Data Mining Discrimination: A Hypothetical Case Study

Since I wrote my last post on algorithmic discrimination, I've been asked how these discriminatory patterns actually appear in a computer system. The processes that underlie discrimination and technological exclusion are varied, but in the realm of data mining, some clear pathways exist. I'd like to introduce a hypothetical case study to demonstrate how discriminatory and exclusionary policies can be embedded into a technological strategy.

To see how this happens, I'll take a cue from the work of Solon Barocas and Andrew Selbst, who, in “Big Data’s Disparate Impact,” outlined how data mining can lead to discrimination at three stages of the data mining process:

  1. Defining target variables
  2. Constructing training data
  3. Feature selection.

The Case

You're a marketing executive at Salads and More, a hypothetical salad shop that has three branches throughout Washington, DC. Revenues have been climbing in the past three months, but you've been noticing that you've been slower to acquire new customers lately.

Suddenly, you're hit with a stroke of genius. You'll send coupons to people throughout the city in packs of three. Each coupon will allow the recipient to buy one salad for 50 percent off. Based on an external data set, you've received demographic data of people across the city, and you want to send coupons to people who are most likely to spend money at the store over their lifetime.

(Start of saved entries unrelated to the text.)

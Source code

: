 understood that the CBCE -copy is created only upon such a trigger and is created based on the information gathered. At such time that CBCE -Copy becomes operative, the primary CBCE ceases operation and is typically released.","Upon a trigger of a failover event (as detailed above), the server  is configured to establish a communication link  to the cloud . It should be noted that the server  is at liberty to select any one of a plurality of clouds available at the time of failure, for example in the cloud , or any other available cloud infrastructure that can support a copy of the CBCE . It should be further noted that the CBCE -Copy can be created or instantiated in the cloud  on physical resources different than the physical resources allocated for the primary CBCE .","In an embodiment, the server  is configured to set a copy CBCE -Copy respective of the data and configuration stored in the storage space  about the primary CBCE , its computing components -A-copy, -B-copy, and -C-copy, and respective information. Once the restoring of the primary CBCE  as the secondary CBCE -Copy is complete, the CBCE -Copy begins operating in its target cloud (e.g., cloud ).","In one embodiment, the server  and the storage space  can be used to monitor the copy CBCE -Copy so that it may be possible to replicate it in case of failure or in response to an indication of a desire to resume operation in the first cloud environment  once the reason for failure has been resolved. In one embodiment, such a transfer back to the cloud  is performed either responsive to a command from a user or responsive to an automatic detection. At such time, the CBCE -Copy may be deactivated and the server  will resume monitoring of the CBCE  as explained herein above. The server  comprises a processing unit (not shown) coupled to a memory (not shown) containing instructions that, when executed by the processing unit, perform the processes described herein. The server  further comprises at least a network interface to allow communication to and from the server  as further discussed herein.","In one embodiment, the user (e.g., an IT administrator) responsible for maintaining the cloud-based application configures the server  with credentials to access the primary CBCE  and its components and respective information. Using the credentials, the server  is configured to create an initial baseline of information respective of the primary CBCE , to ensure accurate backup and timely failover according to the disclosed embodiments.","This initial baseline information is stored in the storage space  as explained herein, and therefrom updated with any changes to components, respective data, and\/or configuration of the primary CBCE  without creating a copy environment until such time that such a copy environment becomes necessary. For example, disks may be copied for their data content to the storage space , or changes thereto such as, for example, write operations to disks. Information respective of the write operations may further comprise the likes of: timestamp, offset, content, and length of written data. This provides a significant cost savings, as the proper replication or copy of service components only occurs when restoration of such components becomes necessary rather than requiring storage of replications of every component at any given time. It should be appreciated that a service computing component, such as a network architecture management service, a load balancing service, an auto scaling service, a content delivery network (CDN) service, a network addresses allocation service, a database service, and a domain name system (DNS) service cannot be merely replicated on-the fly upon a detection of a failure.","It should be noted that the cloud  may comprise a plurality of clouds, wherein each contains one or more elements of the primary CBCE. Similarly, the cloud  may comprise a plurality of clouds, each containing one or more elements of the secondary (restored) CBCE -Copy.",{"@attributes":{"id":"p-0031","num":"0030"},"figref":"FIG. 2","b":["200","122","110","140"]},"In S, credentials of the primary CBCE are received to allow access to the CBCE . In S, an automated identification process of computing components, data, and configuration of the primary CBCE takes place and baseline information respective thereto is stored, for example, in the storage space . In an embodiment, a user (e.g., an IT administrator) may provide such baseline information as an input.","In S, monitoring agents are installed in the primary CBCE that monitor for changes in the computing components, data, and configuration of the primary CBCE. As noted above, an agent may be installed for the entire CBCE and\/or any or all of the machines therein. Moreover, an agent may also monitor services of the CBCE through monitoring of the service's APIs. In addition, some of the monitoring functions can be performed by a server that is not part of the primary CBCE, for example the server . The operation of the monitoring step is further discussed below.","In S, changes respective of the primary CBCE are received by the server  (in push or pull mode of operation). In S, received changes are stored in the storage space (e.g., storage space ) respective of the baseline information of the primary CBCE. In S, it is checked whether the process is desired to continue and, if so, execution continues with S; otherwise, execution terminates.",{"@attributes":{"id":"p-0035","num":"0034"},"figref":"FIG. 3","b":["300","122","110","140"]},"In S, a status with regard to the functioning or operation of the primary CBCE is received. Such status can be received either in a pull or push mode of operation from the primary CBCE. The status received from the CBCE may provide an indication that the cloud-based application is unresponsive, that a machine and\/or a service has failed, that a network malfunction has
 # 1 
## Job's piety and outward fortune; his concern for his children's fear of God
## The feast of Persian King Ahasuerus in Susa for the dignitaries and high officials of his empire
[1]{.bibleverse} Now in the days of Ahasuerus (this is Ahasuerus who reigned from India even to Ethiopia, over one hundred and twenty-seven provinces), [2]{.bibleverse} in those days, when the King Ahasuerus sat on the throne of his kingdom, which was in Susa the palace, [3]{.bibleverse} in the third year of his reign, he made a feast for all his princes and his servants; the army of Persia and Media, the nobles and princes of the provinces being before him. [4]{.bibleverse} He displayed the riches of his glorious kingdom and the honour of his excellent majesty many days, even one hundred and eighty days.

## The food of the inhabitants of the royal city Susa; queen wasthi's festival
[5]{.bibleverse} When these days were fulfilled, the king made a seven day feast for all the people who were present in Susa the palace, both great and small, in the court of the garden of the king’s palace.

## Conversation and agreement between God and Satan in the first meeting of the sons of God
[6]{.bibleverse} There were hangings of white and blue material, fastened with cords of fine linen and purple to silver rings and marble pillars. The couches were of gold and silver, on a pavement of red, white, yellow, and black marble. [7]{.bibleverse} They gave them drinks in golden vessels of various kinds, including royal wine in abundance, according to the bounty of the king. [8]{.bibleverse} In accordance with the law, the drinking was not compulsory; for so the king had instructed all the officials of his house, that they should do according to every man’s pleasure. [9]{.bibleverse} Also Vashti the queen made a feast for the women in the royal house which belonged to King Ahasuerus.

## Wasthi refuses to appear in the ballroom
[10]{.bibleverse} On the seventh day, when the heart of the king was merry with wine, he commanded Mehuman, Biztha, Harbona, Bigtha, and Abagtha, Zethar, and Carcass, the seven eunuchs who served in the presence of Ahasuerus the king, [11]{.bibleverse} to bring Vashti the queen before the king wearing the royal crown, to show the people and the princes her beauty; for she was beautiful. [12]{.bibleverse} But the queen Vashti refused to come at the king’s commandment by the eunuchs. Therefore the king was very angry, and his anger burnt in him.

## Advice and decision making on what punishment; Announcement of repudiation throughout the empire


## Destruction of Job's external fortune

How could we guess who will spend the most money in the long run if they start coming to your business? Easy! We already have data about our current customers, including their demographics and how much they've spent. Obviously, we won't know how much money our new customers will spend, but we could use Data Mining to predict the people who will be in the top 20 percent of spenders.

Our Approach: Target Variables

We want to find potential customers that would be likely to spend large amounts of money at our salad shop. To do this, we should look at our current data and see who is in the top 20% of spenders at the store. The system, then, should predict whether a potential customer would, in the long term, spend enough money to warrant receiving a coupon. To keep it simple, let's say that our data mining system will be given a customer's demographic data and predict/decide whether they will receive a coupon.

That would looks something like this:

Name Zip Code Gender Age Receive Coupon (Y/N)
Kevin Meurer 20007 Male 21 ?

After the data mining model processed it, it would decide whether I would receive a coupon.

Name Zip Code Gender Age Receive Coupon (Y/N)
Kevin Meurer 20007 Male 21 No

If I was predicted to be in the top 20% of spenders, I would receive one.

Discrimination and Exclusion Introduced at this Stage

Believe it or not, we've already introduced a form of exclusion simply based on what we're looking for. Ultimately, we'll give coupons to the people that are predicted to be in the top percentage of spenders. While this intuitively feels discriminatory, it clearly means the coupons will be given to people that have more money to spend at expensive salad shops such as Salads and More. We're already excluding poorer people at this point.

Our Approach: Training Data

As mentioned earlier, we have training data from the customers we already have. Certain customers use a smartphone app when they buy their salads, and from the app we can get data about the customers. These data include Name, age, gender, and birthday (so we know how old they are). Because they pay with the app, we can also figure out how much they've spent. That would look something like this:

Name Zip Code Gender Age Money Spent ($)
Customer 1 20007 Female 28 960.56
Customer 2 20007 Female 19 400.32
Customer 3 20057 Male 24 23.75
Customer 4 20024 Female 25 91.24
Customer 5 20047 Male 37 30.45
Customer 6 20036 Male 57 692.46
Customer 7 20007 Female 24 884.87
Customer 8 20003 Male 63 596.24
Customer 9 20024 Male 27 342.69
Customer 10 20036 Male 54 584.62

Because this is training data, we have to label it in order for it to be effective. Remember, we're trying to train our model to predict whether or not a potential employee will be in the top 20% of spenders. As a result, the previous data will be coded as follows:

Name Zip Code Gender Age Money Spent ($) Receives Coupon (Y/N)
Customer 1 20007 Female 28 960.56 Y
Customer 2 20007 Female 19 400.32 N
Customer 3 20057 Male 24 23.75 N
Customer 4 20024 Female 25 91.24 N
Customer 5 20047 Male 37 30.45 N
Customer 6 20036 Male 57 692.46 N
Customer 7 20007 Female 24 884.87 Y
Customer 8 20003 Male 63 596.24 N
Customer 9 20024 Male 27 342.69 N
Customer 10 20036 Male 54 584.62 N

As you can see, we've already decided that only Customer 1 and Customer 7 would be eligible, so their characteristics will help define who gets a coupon.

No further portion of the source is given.